Modelling of the adsorption of urea herbicides by tropical soils with an Adaptive-Neural-based Fuzzy Inference System
Sorption of chemical compounds by soils holds a major consequence for their fate in the environment. As such, sorption coefficient (Kd/Koc) which is derived from laboratory or field experiments is a fundamental parameter used in almost all screening tools to evaluate the fate or mobility of environmentally relevant compounds in soils. This coefficient is controlled by many soil and solute specific properties, as well as environmental variables.
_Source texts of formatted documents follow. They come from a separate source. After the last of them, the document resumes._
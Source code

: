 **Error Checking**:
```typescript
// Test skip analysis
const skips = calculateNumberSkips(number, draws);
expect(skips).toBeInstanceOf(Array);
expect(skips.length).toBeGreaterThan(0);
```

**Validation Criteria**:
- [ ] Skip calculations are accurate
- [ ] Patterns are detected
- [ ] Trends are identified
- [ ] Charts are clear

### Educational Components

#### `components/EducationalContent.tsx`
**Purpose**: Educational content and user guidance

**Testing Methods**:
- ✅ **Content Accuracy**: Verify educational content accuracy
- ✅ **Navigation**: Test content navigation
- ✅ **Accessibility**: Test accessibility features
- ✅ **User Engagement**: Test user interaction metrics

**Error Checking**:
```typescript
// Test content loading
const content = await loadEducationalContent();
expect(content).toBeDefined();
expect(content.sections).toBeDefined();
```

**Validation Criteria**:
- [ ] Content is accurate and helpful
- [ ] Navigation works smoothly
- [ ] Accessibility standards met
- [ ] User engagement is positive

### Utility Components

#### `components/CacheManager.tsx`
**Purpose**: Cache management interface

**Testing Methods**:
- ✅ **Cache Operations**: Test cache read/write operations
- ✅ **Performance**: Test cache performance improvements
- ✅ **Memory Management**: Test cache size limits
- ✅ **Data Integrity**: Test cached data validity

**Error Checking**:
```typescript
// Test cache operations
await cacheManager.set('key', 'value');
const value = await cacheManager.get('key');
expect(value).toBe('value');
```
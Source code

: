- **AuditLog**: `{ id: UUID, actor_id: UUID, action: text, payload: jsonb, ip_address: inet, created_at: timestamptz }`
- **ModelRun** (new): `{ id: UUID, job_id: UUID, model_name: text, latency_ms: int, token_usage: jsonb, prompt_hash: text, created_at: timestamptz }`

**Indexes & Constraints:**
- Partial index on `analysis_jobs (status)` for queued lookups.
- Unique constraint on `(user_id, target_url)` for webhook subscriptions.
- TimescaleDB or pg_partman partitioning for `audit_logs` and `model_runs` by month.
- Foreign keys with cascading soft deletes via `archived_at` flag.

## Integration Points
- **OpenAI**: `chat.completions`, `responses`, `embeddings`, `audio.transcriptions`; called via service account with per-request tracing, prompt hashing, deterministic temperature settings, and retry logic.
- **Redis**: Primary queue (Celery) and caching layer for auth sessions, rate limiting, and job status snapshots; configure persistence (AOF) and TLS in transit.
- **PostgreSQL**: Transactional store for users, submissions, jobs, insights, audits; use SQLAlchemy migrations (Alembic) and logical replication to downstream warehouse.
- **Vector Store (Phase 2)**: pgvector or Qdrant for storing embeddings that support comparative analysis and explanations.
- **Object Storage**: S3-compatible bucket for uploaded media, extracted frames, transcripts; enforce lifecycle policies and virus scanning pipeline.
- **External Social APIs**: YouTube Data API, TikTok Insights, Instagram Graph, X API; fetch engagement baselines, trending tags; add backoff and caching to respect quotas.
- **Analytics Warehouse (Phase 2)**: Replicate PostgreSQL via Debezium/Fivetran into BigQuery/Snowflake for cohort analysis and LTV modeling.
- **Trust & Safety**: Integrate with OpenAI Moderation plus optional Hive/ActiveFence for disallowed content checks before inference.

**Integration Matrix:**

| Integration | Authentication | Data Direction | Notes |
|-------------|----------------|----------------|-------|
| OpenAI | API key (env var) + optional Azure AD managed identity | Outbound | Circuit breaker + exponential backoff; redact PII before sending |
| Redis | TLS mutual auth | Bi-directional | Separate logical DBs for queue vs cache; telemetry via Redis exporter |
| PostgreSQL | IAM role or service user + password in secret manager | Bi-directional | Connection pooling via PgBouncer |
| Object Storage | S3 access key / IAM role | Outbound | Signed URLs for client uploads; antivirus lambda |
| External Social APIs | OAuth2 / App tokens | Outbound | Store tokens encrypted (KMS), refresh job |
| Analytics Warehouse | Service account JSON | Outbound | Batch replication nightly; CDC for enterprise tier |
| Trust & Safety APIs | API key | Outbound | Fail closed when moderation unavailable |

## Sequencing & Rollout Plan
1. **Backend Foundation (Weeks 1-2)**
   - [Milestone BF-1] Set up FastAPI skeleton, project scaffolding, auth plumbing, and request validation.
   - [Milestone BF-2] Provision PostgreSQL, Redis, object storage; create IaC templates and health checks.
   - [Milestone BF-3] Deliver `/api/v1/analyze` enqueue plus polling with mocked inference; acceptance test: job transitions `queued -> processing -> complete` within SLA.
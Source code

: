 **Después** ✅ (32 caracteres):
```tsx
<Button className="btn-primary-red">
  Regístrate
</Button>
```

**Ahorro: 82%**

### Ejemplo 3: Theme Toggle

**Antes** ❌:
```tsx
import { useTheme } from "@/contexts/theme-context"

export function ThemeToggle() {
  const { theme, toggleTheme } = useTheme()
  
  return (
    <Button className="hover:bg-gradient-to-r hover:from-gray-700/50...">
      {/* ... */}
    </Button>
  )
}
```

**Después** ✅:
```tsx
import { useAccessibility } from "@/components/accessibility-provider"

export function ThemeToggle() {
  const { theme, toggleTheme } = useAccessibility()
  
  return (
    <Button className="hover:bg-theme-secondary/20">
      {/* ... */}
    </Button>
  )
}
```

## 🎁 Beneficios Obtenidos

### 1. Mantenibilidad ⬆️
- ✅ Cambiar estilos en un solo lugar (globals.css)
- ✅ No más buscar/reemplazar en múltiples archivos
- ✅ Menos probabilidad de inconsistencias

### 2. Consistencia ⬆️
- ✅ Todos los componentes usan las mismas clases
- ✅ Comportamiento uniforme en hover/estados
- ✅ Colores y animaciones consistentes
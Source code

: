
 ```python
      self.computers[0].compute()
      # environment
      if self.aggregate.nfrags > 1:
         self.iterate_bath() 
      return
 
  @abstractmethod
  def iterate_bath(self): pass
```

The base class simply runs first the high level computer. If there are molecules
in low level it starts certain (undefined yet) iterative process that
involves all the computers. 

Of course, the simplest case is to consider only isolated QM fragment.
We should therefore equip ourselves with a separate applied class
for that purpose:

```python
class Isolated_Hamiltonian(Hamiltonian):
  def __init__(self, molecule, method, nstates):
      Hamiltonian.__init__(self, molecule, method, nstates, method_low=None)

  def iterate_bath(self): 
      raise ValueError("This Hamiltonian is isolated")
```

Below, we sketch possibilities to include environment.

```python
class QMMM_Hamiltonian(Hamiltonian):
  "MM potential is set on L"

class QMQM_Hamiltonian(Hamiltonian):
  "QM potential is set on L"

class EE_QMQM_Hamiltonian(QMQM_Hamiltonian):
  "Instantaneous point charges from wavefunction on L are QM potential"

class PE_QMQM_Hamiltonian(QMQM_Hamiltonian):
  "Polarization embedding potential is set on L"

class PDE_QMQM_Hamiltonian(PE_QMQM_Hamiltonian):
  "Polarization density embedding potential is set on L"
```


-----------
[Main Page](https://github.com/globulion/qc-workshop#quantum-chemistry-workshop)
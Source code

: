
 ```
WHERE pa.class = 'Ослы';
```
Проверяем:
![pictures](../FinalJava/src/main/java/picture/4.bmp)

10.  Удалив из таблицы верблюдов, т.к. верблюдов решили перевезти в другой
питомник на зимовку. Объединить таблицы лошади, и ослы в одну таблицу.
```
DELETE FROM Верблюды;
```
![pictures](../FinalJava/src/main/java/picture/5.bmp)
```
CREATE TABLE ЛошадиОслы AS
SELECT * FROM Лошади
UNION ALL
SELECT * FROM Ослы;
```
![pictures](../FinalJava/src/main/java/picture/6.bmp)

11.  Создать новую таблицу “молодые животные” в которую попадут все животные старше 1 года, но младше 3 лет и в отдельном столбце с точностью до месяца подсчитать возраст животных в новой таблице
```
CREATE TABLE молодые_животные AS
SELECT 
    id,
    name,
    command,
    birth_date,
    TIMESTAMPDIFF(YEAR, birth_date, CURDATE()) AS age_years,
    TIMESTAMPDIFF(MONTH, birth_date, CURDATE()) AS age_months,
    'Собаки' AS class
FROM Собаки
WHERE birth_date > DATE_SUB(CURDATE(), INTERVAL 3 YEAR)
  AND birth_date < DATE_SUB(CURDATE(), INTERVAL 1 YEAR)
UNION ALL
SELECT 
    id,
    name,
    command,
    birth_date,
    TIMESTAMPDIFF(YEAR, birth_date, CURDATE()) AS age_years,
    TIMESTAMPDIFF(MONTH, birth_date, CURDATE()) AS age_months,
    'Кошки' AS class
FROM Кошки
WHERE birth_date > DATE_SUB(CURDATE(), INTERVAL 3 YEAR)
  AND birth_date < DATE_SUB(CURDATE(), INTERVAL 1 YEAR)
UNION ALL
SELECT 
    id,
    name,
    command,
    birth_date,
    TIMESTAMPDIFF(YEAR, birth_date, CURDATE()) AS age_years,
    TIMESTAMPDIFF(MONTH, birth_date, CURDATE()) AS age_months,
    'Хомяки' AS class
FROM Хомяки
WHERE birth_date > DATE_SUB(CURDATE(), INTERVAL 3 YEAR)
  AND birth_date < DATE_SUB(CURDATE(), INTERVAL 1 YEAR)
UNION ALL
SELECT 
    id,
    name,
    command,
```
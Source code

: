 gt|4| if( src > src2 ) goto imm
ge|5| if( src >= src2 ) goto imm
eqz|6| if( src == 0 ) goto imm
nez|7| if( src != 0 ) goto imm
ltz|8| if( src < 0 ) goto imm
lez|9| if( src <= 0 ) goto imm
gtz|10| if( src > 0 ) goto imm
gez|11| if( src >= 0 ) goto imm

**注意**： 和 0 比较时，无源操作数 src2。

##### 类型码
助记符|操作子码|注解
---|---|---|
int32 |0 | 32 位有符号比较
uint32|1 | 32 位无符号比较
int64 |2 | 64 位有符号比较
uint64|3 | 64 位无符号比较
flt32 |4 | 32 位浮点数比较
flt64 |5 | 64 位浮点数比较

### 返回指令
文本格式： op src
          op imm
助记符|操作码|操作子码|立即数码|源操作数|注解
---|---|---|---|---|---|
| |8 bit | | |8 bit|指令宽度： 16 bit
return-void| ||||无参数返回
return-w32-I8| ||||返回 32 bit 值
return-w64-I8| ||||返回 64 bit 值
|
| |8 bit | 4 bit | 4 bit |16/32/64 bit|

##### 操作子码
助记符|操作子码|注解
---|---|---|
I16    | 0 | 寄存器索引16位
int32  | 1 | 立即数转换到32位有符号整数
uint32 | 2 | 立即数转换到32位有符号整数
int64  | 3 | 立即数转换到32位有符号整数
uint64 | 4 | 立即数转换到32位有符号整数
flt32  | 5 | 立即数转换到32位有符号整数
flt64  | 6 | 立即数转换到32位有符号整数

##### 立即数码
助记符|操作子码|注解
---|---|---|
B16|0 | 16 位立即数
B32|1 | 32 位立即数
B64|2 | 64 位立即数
Soft computing techniques such as Adaptive Neuro-Fuzzy Inference Systems (ANFIS) have been applied to predicting the equilibrium partitioning of many compounds in various engineered systems. Application of these techniques to natural systems such as soils is however lacking or very scanty. Here, we present the use of ANFIS in predicting the sorption capacity per unit mass of soil in the calculation of the sorption coefficient of compounds in soils. In a previous study we collected data associated to adsorption of five phenylurea herbicides in eighteen tropical soils. Here, we analyzed such data and based on established correlations, nine variables were selected as potential input vectors (i.e., six soil properties, two pesticide molecular descriptors, and initial solute concentrations). Then, a total of 255 ANFIS models of one to eight input vectors were elaborated under 10-fold cross-validation. The aim was finding out the smallest set of inputs ready to yield the most reliable prediction. Multiple linear regression (MLR) models were similarly developed, and compared with the ANFIS in terms of mean absolute error (MAE), root mean squared error (RMSE), and coefficient of determination (R2). The best ANFIS model (M94) has an MAEtest, RMSEtest and R2test of 3.43±0.43, 4.94±0.80 and 0.95±0.01 respectively; whereas the best MLR model (M13) returned an MAE, RMSE and R2 of 7.71±0.13, 10.11±1.21 and 0.81±0.01, respectively. We observed that generally ANFIS performed better than MLR regarding both accuracy and interpretability. Accordingly, we recommend the use of ANFIS for predicting sorption coefficients in soils.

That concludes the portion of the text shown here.